Para los super ricos, dar también es ganar. Ganar poder sobre el resto de la sociedad. Los multimillonarios tendrán acceso exclusivo a los planes de reconstrucción de un símbolo nacional y pueden vetar el proyecto, porque si no les gusta pueden retener las donaciones. El dinero siempre es el voto más poderoso, y ellos lo tienen. No importa que mucho de ese dinero en realidad provenga de las arcas públicas, porque las leyes francesas otorgan un asombroso 66% de alivio fiscal a cualquier donación, el poder se mantiene siempre dentro de la esfera privada. El límite anual a esas contribuciones sin duda debe de ser una prudente razón por la que los grandes donantes escalonan su generosidad.
Ya sea en Francia, en el Reino Unido o en Estados Unidos, los ricos dan dinero a las grandes instituciones que están en el corazón de nuestras culturas para asegurarse estatus social en forma de placas y fotografías. De la misma forma, financian partidos políticos y luego disfrutan los beneficios cuando estos forman gobierno. Como ha señalado Julia Cagé, economista del Instituto de Estudios Políticos de París, algunos de los que han prometido donaciones para Notre-Dame han sido los mismos que ayudaron económicamente a Macron a llegar a la presidencia.
En su reciente y premiado libro, que se publicará el próximo año en inglés con el título 'The Price of Democracy' ('El precio de la democracia'), Cagé calcula que unos 600 ricos de Francia donaron entre 3 y 4,5 millones de euros a la campaña de Macron. En otras palabras, el 2% de los donantes representó entre el 40 y el 60% de toda la financiación del partido En Marche. Pasados de unos meses, el flamante presidente recortó los impuestos a los más ricos, otorgándoles a sus donantes “una devolución de casi el 60.000% por su inversión”. Igual que en Notre-Dame: un pequeño desembolso a cambio de mucha influencia y una compensación abismal.
Quizás lo hemos malinterpretado. Los multimillonarios podrían, con la floritura de una firma, entregar todo el dinero junto y sin condiciones. Ya lo veremos. Pero la ironía de todas estas fortunas es lo extrañas que suponen para la imagen que Francia tiene de sí misma. A mitad de esta década, el entonces presidente François Hollande se jactaba de que no le caía bien la gente rica. Pero en ese momento el país todavía podía consolarse con el recuerdo de los Treinta Gloriosos: las tres gloriosas décadas de posguerra de economía keynesiana y relativa igualdad. Eso ya no existe. Un estudio reciente coescrito por Thomas Piketty, entre otros, remarca que desde la era de François Mitterrand en las décadas de 1980 y 90, ha habido otros 30 gloriosos años… para los más ricos, cuyos ingresos reales han ascendido a una velocidad tres veces mayor que los del resto de población.

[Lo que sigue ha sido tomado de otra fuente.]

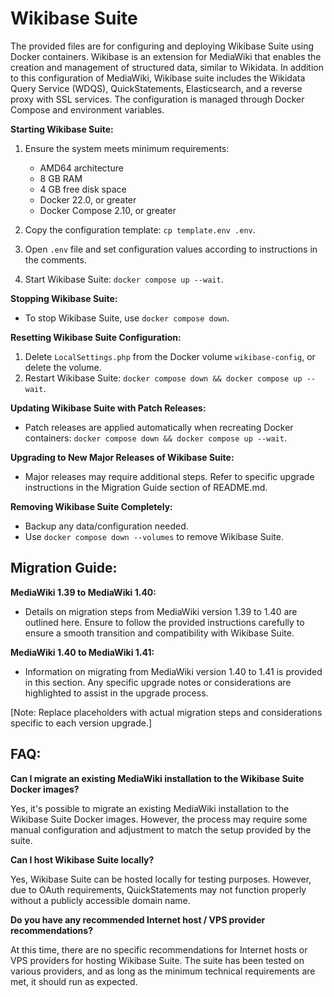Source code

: # Wikibase Suite

The provided files are for configuring and deploying Wikibase Suite using Docker containers. Wikibase is an extension for MediaWiki that enables the creation and management of structured data, similar to Wikidata. In addition to this configuration of MediaWiki, Wikibase suite includes the Wikidata Query Service (WDQS), QuickStatements, Elasticsearch, and a reverse proxy with SSL services. The configuration is managed through Docker Compose and environment variables.

**Starting Wikibase Suite:**

1. Ensure the system meets minimum requirements:

    - AMD64 architecture
    - 8 GB RAM
    - 4 GB free disk space
    - Docker 22.0, or greater
    - Docker Compose 2.10, or greater

2. Copy the configuration template: `cp template.env .env`.
3. Open `.env` file and set configuration values according to instructions in the comments.
4. Start Wikibase Suite: `docker compose up --wait`.

**Stopping Wikibase Suite:**

- To stop Wikibase Suite, use `docker compose down`.

**Resetting Wikibase Suite Configuration:**

1. Delete `LocalSettings.php` from the Docker volume `wikibase-config`, or delete the volume.
2. Restart Wikibase Suite: `docker compose down && docker compose up --wait`.

**Updating Wikibase Suite with Patch Releases:**

- Patch releases are applied automatically when recreating Docker containers: `docker compose down && docker compose up --wait`.

**Upgrading to New Major Releases of Wikibase Suite:**

- Major releases may require additional steps. Refer to specific upgrade instructions in the Migration Guide section of README.md.

**Removing Wikibase Suite Completely:**

- Backup any data/configuration needed.
- Use `docker compose down --volumes` to remove Wikibase Suite.

## Migration Guide:

**MediaWiki 1.39 to MediaWiki 1.40:**

- Details on migration steps from MediaWiki version 1.39 to 1.40 are outlined here. Ensure to follow the provided instructions carefully to ensure a smooth transition and compatibility with Wikibase Suite.

**MediaWiki 1.40 to MediaWiki 1.41:**

- Information on migrating from MediaWiki version 1.40 to 1.41 is provided in this section. Any specific upgrade notes or considerations are highlighted to assist in the upgrade process.

[Note: Replace placeholders with actual migration steps and considerations specific to each version upgrade.]

## FAQ:

**Can I migrate an existing MediaWiki installation to the Wikibase Suite Docker images?**

Yes, it's possible to migrate an existing MediaWiki installation to the Wikibase Suite Docker images. However, the process may require some manual configuration and adjustment to match the setup provided by the suite.

**Can I host Wikibase Suite locally?**

Yes, Wikibase Suite can be hosted locally for testing purposes. However, due to OAuth requirements, QuickStatements may not function properly without a publicly accessible domain name.

**Do you have any recommended Internet host / VPS provider recommendations?**

At this time, there are no specific recommendations for Internet hosts or VPS providers for hosting Wikibase Suite. The suite has been tested on various providers, and as long as the minimum technical requirements are met, it should run as expected.
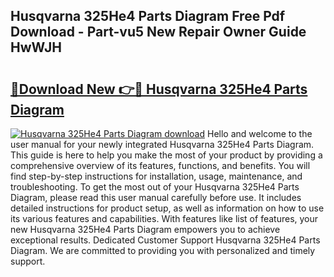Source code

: ## Husqvarna 325He4 Parts Diagram Free Pdf Download - Part-vu5 New Repair Owner Guide HwWJH

# <h2><a href="http://dfrbdk2.blite.top/?on=Husqvarna+325He4+Parts+Diagram">🔗Download New 👉🔴 Husqvarna 325He4 Parts Diagram</a></h2>

[![Husqvarna 325He4 Parts Diagram download](https://i.imgur.com/lujVjoI.png)](http://dfrbdk2.blite.top/?on=Husqvarna+325He4+Parts+Diagram)
Hello and welcome to the user manual for your newly integrated Husqvarna 325He4 Parts Diagram. This guide is here to help you make the most of your product by providing a comprehensive overview of its features, functions, and benefits. You will find step-by-step instructions for installation, usage, maintenance, and troubleshooting. To get the most out of your Husqvarna 325He4 Parts Diagram, please read this user manual carefully before use. It includes detailed instructions for product setup, as well as information on how to use its various features and capabilities. With features like list of features, your new Husqvarna 325He4 Parts Diagram empowers you to achieve exceptional results. Dedicated Customer Support Husqvarna 325He4 Parts Diagram. We are committed to providing you with personalized and timely support.
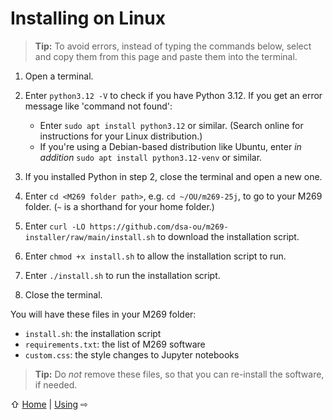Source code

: # Installing on Linux

> **Tip:** To avoid errors, instead of typing the commands below,
> select and copy them from this page and paste them into the terminal.

1. Open a terminal.

2. Enter `python3.12 -V` to check if you have Python 3.12.
   If you get an error message like 'command not found':
   - Enter `sudo apt install python3.12` or similar.
     (Search online for instructions for your Linux distribution.)
   - If you're using a Debian-based distribution like Ubuntu,
   enter _in addition_ `sudo apt install python3.12-venv` or similar.

3. If you installed Python in step 2, close the terminal and open a new one.

4. Enter `cd <M269 folder path>`, e.g. `cd ~/OU/m269-25j`,
   to go to your M269 folder. (`~` is a shorthand for your home folder.)

5. Enter `curl -LO https://github.com/dsa-ou/m269-installer/raw/main/install.sh`
   to download the installation script.

6. Enter `chmod +x install.sh` to allow the installation script to run.

7. Enter `./install.sh` to run the installation script.

8. Close the terminal.

You will have these files in your M269 folder:
- `install.sh`: the installation script
- `requirements.txt`: the list of M269 software
- `custom.css`: the style changes to Jupyter notebooks

> **Tip:** Do _not_ remove these files, so that
> you can re-install the software, if needed.

⇧ [Home](README.md)  | [Using](use.md) ⇨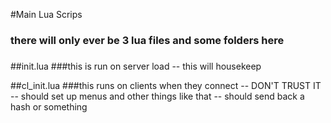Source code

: #Main Lua Scrips 
### there will only ever be 3 lua files and some folders here
### ##
##init.lua
###this is run on server load
-- this will housekeep

##cl_init.lua
###this runs on clients when they connect
-- DON'T TRUST IT 
-- should set up menus and other things like that
-- should send back a hash or something 
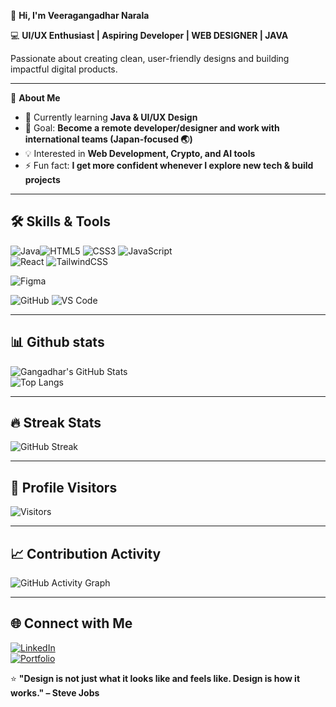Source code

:  👋 **Hi, I'm Veeragangadhar Narala**  

💻  **UI/UX Enthusiast | Aspiring Developer | WEB DESIGNER | JAVA** 

Passionate about creating clean, user-friendly designs and building impactful digital products.  

---

🚀 **About Me**  

- 🌱 Currently learning **Java & UI/UX Design** 
- 🎯 Goal: **Become a remote developer/designer and work with international teams (Japan-focused 🌏)**   
- 💡 Interested in **Web Development, Crypto, and AI tools**
- ⚡ Fun fact: **I get more confident whenever I explore new tech & build projects** 

---


## 🛠️ Skills & Tools 

![Java](https://img.shields.io/badge/Java-007396?style=for-the-badge&logo=java&logoColor=white)![HTML5](https://img.shields.io/badge/HTML5-E34F26?style=for-the-badge&logo=html5&logoColor=white)  ![CSS3](https://img.shields.io/badge/CSS3-1572B6?style=for-the-badge&logo=css3&logoColor=white)  ![JavaScript](https://img.shields.io/badge/JavaScript-F7DF1E?style=for-the-badge&logo=javascript&logoColor=black)  
![React](https://img.shields.io/badge/React-20232A?style=for-the-badge&logo=react&logoColor=61DAFB) ![TailwindCSS](https://img.shields.io/badge/Tailwind_CSS-38B2AC?style=for-the-badge&logo=tailwind-css&logoColor=white) 
 
![Figma](https://img.shields.io/badge/Figma-F24E1E?style=for-the-badge&logo=figma&logoColor=white)  

![GitHub](https://img.shields.io/badge/GitHub-181717?style=for-the-badge&logo=github&logoColor=white) ![VS Code](https://img.shields.io/badge/VS%20Code-007ACC?style=for-the-badge&logo=visual-studio-code&logoColor=white)

---

## 📊 Github stats 
 
![Gangadhar's GitHub Stats](https://github-readme-stats.vercel.app/api?username=Veeragangadharnarala&show_icons=true&theme=dark    )  
![Top Langs](https://github-readme-stats.vercel.app/api/top-langs/?username=Veeragangadharnarala&layout=compact&theme=dark    )  

---

 ## 🔥 Streak Stats  
 
![GitHub Streak](https://github-readme-streak-stats.herokuapp.com/?user=Veeragangadharnarala&theme=highcontrast)  
 



---

## 👀 Profile Visitors  

![Visitors](https://komarev.com/ghpvc/?username=Veeragangadharnarala&label=Profile%20Views&color=0e75b6&style=for-the-badge)  
 
---

## 📈 Contribution Activity  

![GitHub Activity Graph](https://github-readme-activity-graph.vercel.app/graph?username=Veeragangadharnarala&theme=high-contrast)  

---

## 🌐 Connect with Me  

[![LinkedIn](https://img.shields.io/badge/LinkedIn-0077B5?style=for-the-badge&logo=linkedin&logoColor=white)](https://www.linkedin.com/in/narala-veeragangadhar-388224231)  
[![Portfolio](https://img.shields.io/badge/Portfolio-000000?style=for-the-badge&logo=vercel&logoColor=white)](httpsh://nveeragangadhar-khdzrz8.gamma.site/about)  
 
  
  
  ⭐ **"Design is not just what it looks like and feels like. Design is how it works." – Steve Jobs**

Ahora nos estamos enfrentando las consecuencias políticas y culturales.
Macron puede pasar de los bancos de inversiones al Palacio del Elíseo donde dice estar en contra de Trump, pero —igual que su “bête noire”— se da prisa para reducirles los impuestos a sus amigos ricos, mientras recorta prestaciones y presupuesto en educación para que le cuadren los números. Las donaciones a instituciones de beneficencia también han sido 'americanizadas'. Como dijo Thomas Roulet de la Universidad de Cambridge, los grandes donantes de París ahora imitan a los bebedores de champagne y vendedores de influencias de Wall Street.
La tragedia de Notre-Dame vino con un final feliz: los millonarios de Francia se metieron las manos en los bolsillos para salvar un trozo de patrimonio mundial. Pero lo que en un momento pareció trágico, ahora parece grotesco: un puñado de ricos que son mucho comunicado de prensa y pocos cheques y que confían en que miles de franceses de a pie acaben dando dinero, incluso en un momento en que la economía está patas para arriba justamente por beneficiar a los que más tienen.